In a recent article and podcast I published I used an oft quoted stat without checking it's accuracy. The stat is that fashion is responsible for more carbon emissions each year than international flights and maritime shipping combined.
It has been pointed out to me that is too simplistic and perhaps even an inaccurate comparison.
There is an excellent discussion about this on the "Big Closets Small Planet" podcast .
The first issue is that, in this industry comparison, Aviation & Maritime data includes direct emissions only. The "fashion" or "textiles" data includes the 80% emissions from their supply chains. The original report does acknowledge this, but in the small print. The argument seems to be that it helps public awareness to use the well known direct emissions from aviation as a useful benchmark to explain the impact.
Others point out (and I agree) that this might prompt a short term short term stirring of action (as is definitely the case here) but in the long term we risk losing public confidence.
There are, of course, other issues the complicate things. Textiles are used in the aviation industry, for example. Or, what do we mean by "fashion"? For example: textiles overlaps with clothing but may not include leather (ie agriculture products).
No one here is downplaying the importance of the climate crises. the argument boils down to awareness raising vs the importance of and challenge of communicating complex data.
IMHO, the accuracy of data and quotes like the above is more important than communicating a simple message to provoke change. (Though I fully acknowledge that we need to provoke change and fast, so even this is complex!)

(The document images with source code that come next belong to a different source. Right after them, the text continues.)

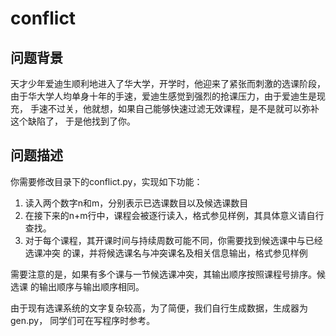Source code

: # conflict

## 问题背景

天才少年爱迪生顺利地进入了华大学，开学时，他迎来了紧张而刺激的选课阶段，
由于华大学人均单身十年的手速，爱迪生感觉到强烈的抢课压力，由于爱迪生是现充，
手速不过关，他就想，如果自己能够快速过滤无效课程，是不是就可以弥补这个缺陷了，
于是他找到了你。

## 问题描述

你需要修改目录下的conflict.py，实现如下功能：

1. 读入两个数字n和m，分别表示已选课数目以及候选课数目
2. 在接下来的n+m行中，课程会被逐行读入，格式参见样例，其具体意义请自行查找。
3. 对于每个课程，其开课时间与持续周数可能不同，你需要找到候选课中与已经选课冲突
的课，并将候选课名与冲突课名及相关信息输出，格式参见样例

需要注意的是，如果有多个课与一节候选课冲突，其输出顺序按照课程号排序。候选课
的输出顺序与输出顺序相同。

由于现有选课系统的文字复杂较高，为了简便，我们自行生成数据，生成器为 gen.py，
同学们可在写程序时参考。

One reason that accuracy and not hiding complexity matters: is that we also need to measure reductions as the happen (to avoid double counting etc).
I draw two conclusions:
- When publishing state the source. (When reading check the source.) Transparency matters if we want real long term change.
- Comparisons between industries may not be helpful, reality does not separate into neat boxes that we can compare.
And most important: this is a conversation about how to tackle a huge global issue. We must not let debates about data accuracy distract us.